I can see this happening two ways:
The classification head could be a concat & avg pool (from the bbox head / FPN) => final linear layer. This may be slower, but would allow one to use pretrained yolo models, and add a classification head on top that could be trained on a different dataset
As (I think) is implemented currently in the classification branch, the linear layer could be a branch from the backbone, whereas the bounding box head would be another branch.
Either approach could facilitate training with a custom dataset where you've got classification labels as well as bounding box annotations for the same image.

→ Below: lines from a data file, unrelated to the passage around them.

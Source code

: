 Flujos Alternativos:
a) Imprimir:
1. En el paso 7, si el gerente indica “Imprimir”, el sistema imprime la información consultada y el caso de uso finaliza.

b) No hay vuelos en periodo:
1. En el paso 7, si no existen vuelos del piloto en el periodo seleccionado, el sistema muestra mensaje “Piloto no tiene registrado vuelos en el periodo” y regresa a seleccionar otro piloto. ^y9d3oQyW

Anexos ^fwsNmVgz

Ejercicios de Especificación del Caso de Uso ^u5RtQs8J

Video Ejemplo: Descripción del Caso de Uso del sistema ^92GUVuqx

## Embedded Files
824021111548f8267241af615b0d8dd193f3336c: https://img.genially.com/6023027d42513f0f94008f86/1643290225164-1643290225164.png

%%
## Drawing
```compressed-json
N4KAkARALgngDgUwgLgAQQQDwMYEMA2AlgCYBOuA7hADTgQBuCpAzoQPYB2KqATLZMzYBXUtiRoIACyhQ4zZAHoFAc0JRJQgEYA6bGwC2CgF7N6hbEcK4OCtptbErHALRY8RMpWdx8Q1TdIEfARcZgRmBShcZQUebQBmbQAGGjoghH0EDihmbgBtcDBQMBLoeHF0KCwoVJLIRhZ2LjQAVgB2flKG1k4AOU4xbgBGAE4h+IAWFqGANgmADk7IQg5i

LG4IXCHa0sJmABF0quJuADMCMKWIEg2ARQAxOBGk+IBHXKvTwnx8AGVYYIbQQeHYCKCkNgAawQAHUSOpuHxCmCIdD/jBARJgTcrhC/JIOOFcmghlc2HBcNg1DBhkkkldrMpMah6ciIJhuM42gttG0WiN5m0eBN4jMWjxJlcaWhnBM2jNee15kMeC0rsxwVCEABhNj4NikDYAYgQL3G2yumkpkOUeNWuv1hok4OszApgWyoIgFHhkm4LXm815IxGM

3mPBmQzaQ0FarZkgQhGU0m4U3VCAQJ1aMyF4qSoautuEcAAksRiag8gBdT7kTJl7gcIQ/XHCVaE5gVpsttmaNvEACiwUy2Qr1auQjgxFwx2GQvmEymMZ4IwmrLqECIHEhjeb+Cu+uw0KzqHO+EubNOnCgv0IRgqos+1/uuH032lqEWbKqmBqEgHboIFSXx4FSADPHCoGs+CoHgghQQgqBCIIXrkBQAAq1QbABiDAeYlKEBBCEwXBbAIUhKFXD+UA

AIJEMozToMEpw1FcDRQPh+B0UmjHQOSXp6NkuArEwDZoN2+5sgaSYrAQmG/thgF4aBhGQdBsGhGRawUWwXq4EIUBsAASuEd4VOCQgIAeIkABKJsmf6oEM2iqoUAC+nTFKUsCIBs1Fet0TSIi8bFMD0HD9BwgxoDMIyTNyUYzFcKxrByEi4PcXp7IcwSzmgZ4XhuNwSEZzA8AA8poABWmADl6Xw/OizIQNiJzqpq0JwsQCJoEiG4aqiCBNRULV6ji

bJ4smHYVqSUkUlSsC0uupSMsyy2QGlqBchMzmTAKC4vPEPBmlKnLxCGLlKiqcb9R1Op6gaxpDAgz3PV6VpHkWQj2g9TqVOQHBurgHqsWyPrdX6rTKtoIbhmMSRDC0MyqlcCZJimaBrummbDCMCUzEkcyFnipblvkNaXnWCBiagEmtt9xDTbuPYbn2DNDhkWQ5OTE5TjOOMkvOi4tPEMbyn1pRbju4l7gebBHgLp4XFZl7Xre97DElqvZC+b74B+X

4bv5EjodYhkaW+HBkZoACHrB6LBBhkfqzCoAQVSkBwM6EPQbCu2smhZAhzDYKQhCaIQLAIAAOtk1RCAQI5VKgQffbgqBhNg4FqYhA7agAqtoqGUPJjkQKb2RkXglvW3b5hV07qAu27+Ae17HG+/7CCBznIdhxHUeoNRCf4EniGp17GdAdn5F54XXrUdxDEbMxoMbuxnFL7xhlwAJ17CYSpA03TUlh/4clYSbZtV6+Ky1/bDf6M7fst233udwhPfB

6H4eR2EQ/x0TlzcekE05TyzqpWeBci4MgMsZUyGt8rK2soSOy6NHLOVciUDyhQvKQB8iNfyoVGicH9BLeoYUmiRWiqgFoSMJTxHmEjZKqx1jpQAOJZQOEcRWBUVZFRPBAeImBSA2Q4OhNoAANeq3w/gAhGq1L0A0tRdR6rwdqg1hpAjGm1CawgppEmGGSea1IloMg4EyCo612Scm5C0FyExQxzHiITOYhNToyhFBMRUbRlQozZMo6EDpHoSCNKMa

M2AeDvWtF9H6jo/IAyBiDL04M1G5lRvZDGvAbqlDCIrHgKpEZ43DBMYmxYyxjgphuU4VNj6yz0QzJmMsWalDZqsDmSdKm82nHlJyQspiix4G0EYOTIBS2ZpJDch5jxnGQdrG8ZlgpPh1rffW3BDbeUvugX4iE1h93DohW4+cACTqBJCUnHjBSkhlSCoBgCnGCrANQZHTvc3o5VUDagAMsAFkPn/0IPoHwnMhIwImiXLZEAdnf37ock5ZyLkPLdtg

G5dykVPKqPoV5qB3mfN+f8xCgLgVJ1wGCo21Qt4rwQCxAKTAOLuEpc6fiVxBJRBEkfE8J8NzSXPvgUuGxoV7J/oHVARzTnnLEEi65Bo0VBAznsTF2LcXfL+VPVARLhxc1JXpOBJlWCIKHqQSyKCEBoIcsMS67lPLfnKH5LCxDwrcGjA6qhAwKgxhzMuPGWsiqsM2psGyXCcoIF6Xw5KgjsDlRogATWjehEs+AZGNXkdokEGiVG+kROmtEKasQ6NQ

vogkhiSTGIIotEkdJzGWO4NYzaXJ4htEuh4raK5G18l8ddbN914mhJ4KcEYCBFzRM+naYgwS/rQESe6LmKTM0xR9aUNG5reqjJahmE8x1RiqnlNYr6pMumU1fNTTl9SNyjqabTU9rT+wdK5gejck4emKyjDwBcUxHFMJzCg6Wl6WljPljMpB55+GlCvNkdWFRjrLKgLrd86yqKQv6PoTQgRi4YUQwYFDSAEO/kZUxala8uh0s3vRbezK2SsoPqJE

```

Curious to hear your thoughts :)
@rsomani95 yes, we have a branch that trains classification models (with classifier.py) here that we are experimenting with: https://github.com/ultralytics/yolov5/tree/classifier
Generally classification and detection tasks are not intermingled in the same network, or at least I've never seen them mixed together. The architectures are different (head differences), but also the datasets are different, and there's generally no way to convert say a COCO image into a single class nor annotate an Imagenet image with a single bounding box, particularly for some of the more rare classes.
That said, detection models already do classification, they classify every point in the output grid and every anchor within that point. There's an overlap there in theory but in practice they are always isolated tasks as far as I know.
You're right, they're not coupled together in any public dataset that I know of. But I can easily imagine a scenario where both would be visible. One may want to do scene recognition and also recognise objects within the scene. Take the following image for example:
The scene is a parking-lot
, and there are objects of interest, like car
s in it. Here, one needs to look at the image in entirety to deduce that it's a parking-lot
.
My original question stemmed from having looked at the classification branch. I was curious if that + detection could be done together. Maybe this is an eclectic scenario given the state of public datasets, but I think having a model that could do it may encourage folks to formulate such problems more meaningfully?
@rsomani95 yes, many organizations exploit a single backbone for multiple tasks, i.e. Karpathy at Tesla calls this a 'hydra' network after the multi-headed monster from Greek mythology.
@glenn-jocher That's where I first learnt about it too. The Greek mythology tidbit is a nice touch.
What I meant to ask with my first question was if you guys considered extending yolov5 to be adapted into a 'hydra' like network? I'm currently trying to implement this with icevision
and was curious if you guys had this in your roadmap.
@rsomani95 well, it's somewhat complicated to introduce additional tasks/heads onto a backbone as the losses begin competing with each other, and you have to balance them accordingly, which takes experimentation etc etc.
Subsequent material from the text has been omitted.